WHAT TO WORK ON:
From the records below, please repeat exactly the line that has "file per record)", the line that has "elements of the plot", and every line between them, and nothing else.

-- SUPPLIED MATERIAL follows --

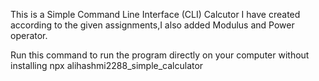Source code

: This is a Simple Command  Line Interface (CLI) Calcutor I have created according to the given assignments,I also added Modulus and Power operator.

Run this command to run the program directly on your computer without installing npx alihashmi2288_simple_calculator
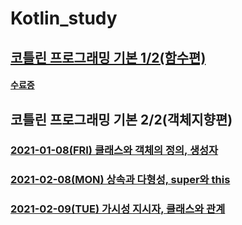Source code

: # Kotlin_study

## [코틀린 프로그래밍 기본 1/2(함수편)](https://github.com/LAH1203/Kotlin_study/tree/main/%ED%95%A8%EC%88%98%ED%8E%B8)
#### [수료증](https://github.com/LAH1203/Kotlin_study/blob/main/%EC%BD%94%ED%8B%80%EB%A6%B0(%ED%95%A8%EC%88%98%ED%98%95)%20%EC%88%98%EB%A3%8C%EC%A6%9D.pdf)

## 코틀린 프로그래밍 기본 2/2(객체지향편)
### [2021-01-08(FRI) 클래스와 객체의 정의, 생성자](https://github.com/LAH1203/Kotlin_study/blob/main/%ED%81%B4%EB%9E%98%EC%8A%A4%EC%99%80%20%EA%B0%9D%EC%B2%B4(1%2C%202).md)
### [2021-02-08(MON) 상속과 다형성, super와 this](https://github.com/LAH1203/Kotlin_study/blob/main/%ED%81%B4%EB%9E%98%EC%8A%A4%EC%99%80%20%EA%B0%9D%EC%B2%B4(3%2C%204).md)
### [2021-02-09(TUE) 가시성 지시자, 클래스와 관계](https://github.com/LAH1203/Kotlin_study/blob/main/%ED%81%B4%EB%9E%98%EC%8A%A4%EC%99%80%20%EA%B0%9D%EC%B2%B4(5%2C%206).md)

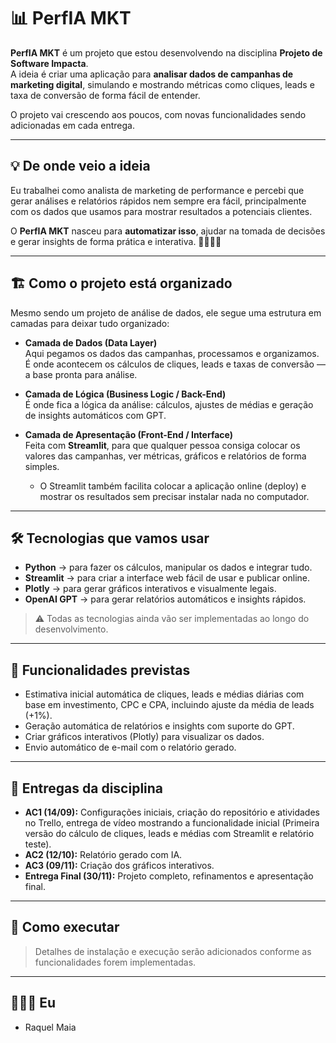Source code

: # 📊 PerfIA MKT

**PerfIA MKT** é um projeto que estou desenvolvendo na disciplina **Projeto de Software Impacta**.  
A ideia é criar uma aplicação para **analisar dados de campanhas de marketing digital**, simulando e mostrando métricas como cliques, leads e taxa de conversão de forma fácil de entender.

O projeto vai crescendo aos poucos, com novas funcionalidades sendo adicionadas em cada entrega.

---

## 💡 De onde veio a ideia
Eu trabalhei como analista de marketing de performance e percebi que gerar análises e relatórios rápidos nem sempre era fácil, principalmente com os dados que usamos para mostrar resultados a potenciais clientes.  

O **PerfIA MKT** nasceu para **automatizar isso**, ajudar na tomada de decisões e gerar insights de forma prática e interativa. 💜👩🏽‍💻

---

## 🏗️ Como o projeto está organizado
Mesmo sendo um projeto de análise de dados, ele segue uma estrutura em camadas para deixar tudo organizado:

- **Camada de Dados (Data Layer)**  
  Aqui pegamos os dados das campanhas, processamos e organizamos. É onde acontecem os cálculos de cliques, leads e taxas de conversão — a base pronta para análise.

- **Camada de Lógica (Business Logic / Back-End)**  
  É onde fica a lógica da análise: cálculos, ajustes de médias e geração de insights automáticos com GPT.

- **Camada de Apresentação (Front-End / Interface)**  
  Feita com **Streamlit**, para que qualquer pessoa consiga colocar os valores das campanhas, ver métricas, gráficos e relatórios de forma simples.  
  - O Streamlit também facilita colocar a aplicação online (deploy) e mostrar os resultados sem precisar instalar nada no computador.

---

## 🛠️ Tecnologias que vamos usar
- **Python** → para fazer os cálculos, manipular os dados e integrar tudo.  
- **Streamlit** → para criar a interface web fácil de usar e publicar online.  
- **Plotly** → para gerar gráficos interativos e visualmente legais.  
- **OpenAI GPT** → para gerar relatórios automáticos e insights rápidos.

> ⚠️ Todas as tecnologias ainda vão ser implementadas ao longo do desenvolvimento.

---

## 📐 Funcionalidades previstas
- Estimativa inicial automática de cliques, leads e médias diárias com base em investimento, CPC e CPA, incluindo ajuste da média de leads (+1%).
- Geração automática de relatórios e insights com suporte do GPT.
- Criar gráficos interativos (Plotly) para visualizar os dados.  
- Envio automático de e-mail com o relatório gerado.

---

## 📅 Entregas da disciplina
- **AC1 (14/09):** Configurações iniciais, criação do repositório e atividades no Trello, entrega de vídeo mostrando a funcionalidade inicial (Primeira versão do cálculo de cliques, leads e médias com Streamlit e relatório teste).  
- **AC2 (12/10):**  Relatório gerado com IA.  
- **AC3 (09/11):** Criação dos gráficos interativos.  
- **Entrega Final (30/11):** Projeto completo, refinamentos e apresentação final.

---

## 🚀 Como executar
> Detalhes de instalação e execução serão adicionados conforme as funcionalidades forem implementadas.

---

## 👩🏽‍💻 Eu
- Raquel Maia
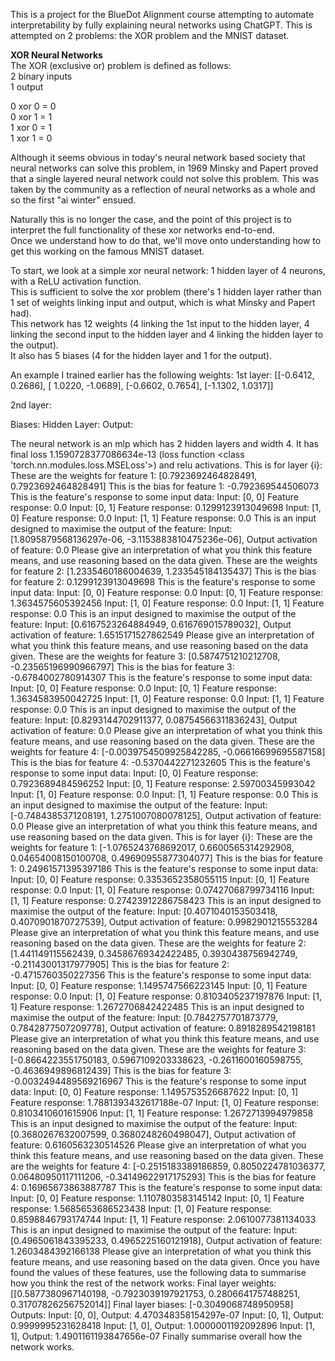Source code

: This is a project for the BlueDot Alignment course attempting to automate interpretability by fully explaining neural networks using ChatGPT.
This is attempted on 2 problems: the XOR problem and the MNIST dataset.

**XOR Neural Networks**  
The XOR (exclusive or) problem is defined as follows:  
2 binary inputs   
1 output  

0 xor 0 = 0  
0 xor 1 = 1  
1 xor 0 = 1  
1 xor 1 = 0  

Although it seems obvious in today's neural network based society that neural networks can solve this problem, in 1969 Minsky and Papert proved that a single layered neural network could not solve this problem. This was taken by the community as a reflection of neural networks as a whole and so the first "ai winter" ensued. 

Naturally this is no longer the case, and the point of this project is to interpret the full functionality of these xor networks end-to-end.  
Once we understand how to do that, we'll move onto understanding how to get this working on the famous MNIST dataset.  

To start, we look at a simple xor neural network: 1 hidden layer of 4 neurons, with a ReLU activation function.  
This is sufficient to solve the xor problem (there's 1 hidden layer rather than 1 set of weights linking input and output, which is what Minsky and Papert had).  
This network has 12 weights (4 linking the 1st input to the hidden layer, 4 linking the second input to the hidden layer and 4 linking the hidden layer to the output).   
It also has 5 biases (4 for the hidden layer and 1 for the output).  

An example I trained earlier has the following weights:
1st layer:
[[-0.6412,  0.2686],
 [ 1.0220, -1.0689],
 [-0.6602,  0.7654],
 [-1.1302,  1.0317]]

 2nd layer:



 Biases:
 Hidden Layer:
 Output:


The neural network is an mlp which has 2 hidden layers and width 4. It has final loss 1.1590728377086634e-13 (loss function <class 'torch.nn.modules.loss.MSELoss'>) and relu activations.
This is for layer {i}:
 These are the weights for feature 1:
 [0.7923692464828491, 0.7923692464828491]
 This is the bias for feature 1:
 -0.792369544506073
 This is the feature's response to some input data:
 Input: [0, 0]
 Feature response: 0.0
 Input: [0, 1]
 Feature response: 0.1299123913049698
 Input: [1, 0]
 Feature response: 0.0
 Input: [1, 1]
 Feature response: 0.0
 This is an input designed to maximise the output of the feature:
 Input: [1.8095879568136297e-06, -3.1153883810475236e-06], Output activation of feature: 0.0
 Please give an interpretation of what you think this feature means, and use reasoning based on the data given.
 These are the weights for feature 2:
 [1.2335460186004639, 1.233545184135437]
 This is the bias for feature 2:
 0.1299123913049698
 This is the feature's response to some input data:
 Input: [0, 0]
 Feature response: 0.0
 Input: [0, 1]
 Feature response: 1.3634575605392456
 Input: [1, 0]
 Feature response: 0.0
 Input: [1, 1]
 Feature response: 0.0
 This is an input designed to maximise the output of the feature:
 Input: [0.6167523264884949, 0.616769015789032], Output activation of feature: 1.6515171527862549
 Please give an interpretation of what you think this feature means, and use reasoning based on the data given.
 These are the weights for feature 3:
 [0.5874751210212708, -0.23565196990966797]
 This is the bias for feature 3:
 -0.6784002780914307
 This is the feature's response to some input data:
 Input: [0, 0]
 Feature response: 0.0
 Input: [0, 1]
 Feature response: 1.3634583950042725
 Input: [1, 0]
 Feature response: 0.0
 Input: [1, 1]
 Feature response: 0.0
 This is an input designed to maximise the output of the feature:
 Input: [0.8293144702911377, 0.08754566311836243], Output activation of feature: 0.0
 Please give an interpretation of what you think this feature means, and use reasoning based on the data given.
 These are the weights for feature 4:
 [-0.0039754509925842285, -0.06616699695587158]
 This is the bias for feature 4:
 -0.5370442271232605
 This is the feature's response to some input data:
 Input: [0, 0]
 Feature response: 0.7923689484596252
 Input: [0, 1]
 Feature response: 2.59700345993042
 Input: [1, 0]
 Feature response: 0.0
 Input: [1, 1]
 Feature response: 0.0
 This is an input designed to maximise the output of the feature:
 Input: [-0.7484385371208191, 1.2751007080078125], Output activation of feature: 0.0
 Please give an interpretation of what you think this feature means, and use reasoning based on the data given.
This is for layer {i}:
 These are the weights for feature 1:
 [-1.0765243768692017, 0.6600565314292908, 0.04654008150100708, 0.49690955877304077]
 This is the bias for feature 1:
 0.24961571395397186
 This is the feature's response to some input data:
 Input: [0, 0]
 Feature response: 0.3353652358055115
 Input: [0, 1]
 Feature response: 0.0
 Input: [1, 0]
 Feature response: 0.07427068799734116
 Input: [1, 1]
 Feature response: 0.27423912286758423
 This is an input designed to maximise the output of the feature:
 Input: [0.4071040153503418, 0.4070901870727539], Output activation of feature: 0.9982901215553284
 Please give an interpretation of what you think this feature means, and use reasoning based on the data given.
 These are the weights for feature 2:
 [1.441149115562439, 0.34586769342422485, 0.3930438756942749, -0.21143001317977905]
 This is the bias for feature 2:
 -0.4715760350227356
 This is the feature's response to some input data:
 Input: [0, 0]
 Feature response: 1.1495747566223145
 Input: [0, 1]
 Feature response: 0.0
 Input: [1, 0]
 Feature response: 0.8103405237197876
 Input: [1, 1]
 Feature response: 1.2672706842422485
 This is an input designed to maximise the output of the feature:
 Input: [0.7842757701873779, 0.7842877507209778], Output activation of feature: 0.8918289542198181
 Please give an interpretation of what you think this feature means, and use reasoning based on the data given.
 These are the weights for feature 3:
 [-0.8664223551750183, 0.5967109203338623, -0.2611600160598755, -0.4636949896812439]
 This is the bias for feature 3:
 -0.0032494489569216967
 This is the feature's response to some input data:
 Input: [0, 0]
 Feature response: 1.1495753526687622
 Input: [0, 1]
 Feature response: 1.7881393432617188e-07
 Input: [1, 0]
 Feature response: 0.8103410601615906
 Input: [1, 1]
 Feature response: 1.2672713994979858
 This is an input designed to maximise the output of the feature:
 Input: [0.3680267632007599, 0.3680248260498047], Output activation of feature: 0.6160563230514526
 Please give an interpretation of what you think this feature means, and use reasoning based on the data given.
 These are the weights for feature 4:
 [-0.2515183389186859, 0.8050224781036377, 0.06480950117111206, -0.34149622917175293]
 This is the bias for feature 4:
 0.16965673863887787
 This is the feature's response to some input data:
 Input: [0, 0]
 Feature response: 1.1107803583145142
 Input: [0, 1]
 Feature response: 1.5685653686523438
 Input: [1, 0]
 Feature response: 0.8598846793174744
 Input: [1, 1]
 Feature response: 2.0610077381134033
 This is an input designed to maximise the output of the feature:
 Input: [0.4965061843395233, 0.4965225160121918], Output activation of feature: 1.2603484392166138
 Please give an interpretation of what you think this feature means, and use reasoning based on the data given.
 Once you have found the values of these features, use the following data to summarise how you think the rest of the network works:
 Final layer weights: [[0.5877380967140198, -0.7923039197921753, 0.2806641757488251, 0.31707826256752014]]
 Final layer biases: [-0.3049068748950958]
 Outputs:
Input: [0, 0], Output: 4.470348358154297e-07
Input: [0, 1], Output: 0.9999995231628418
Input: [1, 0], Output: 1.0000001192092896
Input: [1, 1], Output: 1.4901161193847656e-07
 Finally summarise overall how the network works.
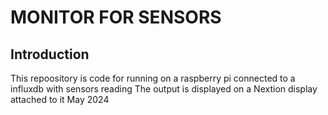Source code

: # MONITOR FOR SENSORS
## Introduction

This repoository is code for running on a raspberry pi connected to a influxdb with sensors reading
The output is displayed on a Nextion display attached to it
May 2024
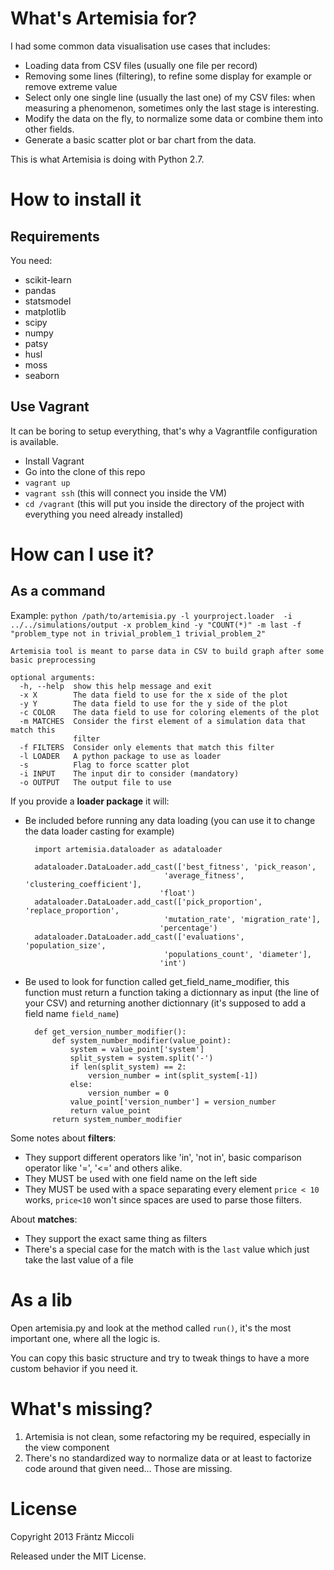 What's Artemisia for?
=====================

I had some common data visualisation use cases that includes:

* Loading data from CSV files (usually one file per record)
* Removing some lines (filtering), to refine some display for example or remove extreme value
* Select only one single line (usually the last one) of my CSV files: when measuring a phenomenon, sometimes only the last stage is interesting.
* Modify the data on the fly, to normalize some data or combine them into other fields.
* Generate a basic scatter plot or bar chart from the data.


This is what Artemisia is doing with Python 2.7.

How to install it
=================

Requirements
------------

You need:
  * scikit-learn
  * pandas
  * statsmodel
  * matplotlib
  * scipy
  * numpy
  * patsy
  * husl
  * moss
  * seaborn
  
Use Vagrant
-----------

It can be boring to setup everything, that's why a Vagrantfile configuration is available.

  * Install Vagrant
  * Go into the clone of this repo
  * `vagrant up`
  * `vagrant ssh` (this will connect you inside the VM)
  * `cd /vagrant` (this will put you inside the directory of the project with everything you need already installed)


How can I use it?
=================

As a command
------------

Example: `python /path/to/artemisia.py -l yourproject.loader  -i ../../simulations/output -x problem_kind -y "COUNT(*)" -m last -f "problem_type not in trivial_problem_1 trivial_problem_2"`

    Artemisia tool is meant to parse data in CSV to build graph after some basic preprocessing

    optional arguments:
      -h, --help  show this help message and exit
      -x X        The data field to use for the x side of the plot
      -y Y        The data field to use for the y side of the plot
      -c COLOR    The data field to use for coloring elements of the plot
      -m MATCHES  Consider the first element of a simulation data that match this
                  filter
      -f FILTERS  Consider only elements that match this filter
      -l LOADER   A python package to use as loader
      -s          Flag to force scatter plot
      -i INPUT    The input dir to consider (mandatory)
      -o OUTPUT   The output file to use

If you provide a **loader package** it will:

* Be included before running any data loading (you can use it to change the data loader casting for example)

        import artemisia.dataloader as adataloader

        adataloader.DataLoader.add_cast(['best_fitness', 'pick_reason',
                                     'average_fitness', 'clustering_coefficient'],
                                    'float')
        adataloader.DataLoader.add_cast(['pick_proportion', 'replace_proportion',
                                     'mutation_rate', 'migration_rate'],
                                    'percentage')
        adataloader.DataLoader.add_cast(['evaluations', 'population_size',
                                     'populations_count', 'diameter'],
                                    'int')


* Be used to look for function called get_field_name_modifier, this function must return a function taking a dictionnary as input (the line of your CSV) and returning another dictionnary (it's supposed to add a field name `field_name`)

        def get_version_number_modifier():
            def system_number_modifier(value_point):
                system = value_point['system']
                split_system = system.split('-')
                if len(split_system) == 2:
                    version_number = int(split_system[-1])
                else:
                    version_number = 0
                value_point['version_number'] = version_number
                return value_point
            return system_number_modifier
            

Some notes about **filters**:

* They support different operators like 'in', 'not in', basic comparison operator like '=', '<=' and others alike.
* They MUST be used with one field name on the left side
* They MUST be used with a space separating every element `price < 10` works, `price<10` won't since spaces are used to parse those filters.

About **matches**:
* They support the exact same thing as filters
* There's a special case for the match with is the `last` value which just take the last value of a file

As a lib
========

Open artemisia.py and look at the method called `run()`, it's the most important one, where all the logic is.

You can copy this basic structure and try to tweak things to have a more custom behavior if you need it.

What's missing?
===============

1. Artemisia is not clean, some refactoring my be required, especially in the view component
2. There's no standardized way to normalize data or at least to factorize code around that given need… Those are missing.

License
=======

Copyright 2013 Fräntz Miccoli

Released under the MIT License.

-- SUPPLIED MATERIAL concluded --

EXPECTED ANSWER:
* Loading data from CSV files (usually one file per record)
* Removing some lines (filtering), to refine some display for example or remove extreme value
* Select only one single line (usually the last one) of my CSV files: when measuring a phenomenon, sometimes only the last stage is interesting.
* Modify the data on the fly, to normalize some data or combine them into other fields.
* Generate a basic scatter plot or bar chart from the data.


This is what Artemisia is doing with Python 2.7.

How to install it
=================

Requirements
------------

You need:
  * scikit-learn
  * pandas
  * statsmodel
  * matplotlib
  * scipy
  * numpy
  * patsy
  * husl
  * moss
  * seaborn
  
Use Vagrant
-----------

It can be boring to setup everything, that's why a Vagrantfile configuration is available.

  * Install Vagrant
  * Go into the clone of this repo
  * `vagrant up`
  * `vagrant ssh` (this will connect you inside the VM)
  * `cd /vagrant` (this will put you inside the directory of the project with everything you need already installed)


How can I use it?
=================

As a command
------------

Example: `python /path/to/artemisia.py -l yourproject.loader  -i ../../simulations/output -x problem_kind -y "COUNT(*)" -m last -f "problem_type not in trivial_problem_1 trivial_problem_2"`

    Artemisia tool is meant to parse data in CSV to build graph after some basic preprocessing

    optional arguments:
      -h, --help  show this help message and exit
      -x X        The data field to use for the x side of the plot
      -y Y        The data field to use for the y side of the plot
      -c COLOR    The data field to use for coloring elements of the plot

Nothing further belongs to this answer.